En muchos sitios pintan a la justicia con una venda y la mitología griega cuenta que la Justicia se subió a los cielos cuando los hombres empezaron a codiciar más bienes de los que necesitaban, dando así al traste con la Edad Dorada. Mi hija, aunque está todavía en la edad de la inocencia, me llama injusto cada vez que le niego un capricho, y lo mismo me pasa con algunos alumnos cuando les doy una mala nota. Justicia no es otra cosa que la voluntad de dar a cada uno lo que le pertenece, que es el argumento que yo esgrimo cuando un alumno me exige una A en lugar de una C o mi hija me pide un nuevo videojuego.
En mis años mozos yo era anarquista y estaba convencido de que el hombre es intrínsecamente bueno, pero con el paso del tiempo he ido viendo que el hombre no es ni bueno ni malo, sino interesado. A mí eso de vivir en una comuna y compartir los bienes con todos, sin el dichoso “tuyo” y “mío”, me parecía el mejor estado, hasta que empecé a darme cuenta de que cuando compraba zumo de naranja, no duraba ni un día en la nevera. Tras muchos zumos a mi costa me fui acercando poco a poco a Hobbes y alejándome de Proudhon. El hombre no es que sea un lobo para el hombre, pero tampoco es un perrito de lanas, especialmente cuando entra de por medio el interés.
Así que descartada la Arcadia como posibilidad real, no queda más que el imperio de la ley, sea cual sea. Más vale un estado con leyes injustas que un estado sin ley. Yo fui, ya digo, anarquista en su momento y guardo todavía algún que otro tic, pero desde hace mucho me he vuelto profundamente conservador o, por mejor decir, sigo a rajatabla todo lo que dicta el estado, sean las señales de tráfico o pagar los impuestos.

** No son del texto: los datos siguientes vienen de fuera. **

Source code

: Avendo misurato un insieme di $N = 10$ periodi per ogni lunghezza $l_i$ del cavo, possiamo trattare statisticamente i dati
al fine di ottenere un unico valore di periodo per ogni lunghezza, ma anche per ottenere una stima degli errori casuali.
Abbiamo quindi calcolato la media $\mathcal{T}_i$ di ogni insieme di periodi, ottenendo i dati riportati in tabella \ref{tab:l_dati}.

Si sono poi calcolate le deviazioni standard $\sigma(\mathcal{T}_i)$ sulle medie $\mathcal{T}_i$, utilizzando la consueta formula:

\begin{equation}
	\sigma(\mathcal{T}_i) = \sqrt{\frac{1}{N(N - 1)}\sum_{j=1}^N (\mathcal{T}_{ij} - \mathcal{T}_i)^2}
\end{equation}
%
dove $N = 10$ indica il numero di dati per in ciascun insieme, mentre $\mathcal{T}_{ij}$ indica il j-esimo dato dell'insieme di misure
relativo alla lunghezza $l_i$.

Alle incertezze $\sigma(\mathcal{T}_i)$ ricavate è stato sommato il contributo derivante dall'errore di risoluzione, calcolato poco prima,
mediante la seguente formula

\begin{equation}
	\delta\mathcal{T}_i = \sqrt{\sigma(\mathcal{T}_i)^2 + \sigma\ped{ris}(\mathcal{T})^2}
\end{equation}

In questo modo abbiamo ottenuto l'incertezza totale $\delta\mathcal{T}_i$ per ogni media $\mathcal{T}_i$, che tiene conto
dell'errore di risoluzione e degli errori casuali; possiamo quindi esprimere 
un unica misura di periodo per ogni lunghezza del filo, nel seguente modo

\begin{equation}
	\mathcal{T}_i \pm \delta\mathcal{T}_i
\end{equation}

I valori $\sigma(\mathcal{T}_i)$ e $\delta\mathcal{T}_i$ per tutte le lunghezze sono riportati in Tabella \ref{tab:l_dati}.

Claro que el estado es casi siempre injusto, mucho más que yo con mi hija o con mis alumnos, y mide con una varita mágica que aumenta o disminuye según el interés del poderoso. Al menos aquí, en los Estados Unidos, el estado de derecho, por así decir, funciona algo mejor que en otras latitudes, aunque no estamos ni mucho menos en un mundo feliz.
Por cierto, releí hace unos días Un Mundo Feliz (Brave New World) y quién sabe si dentro de muy poco esa distopía será una realidad de lo más real. Nacerá un niño y se determinará cuál es su historial genético, su coeficiente de inteligencia, sus gustos, sus disgustos, y hasta si merece que viva o no. El derecho a la vida, o el derecho a elegir si uno vive o si uno no vive, concita muchas emociones encontradas, pero si se considera que Ud. y yo estamos en el mundo por un puro azar, tampoco hay que rasgarse las vestiduras si en última instancia hay un señor o una señora que se encarga de dar el visto bueno a un nuevo nacimiento.
El filósofo se afana en llegar a la verdad, pero toda institución social tiene como obligación alcanzar un grado mínimo de justicia, que en el fondo no es sino escribir un contrato social que deje contento al personal, al de arriba y, sobre todo, al de abajo. Todos, los de arriba y los de abajo, vivimos de ilusiones, así que una sociedad justa debe ser aquella en la cual cada uno crea que algún día le puede tocar la lotería o encontrarse con el hombre o la mujer de sus sueños. La sociedad americana, con todos sus muchos defectos, sabe engañar muy bien a sus ciudadanos, aunque ahora en España, por lo que veo, andamos bastante avispados, y así nuestro presidente acaba de asegurar que “estamos mucho mejor de lo que parece”. Y es que ésa es la clave de la justicia social: que parezca que estamos en el país de la Jauja, aunque algunos se estén muriendo de hambre.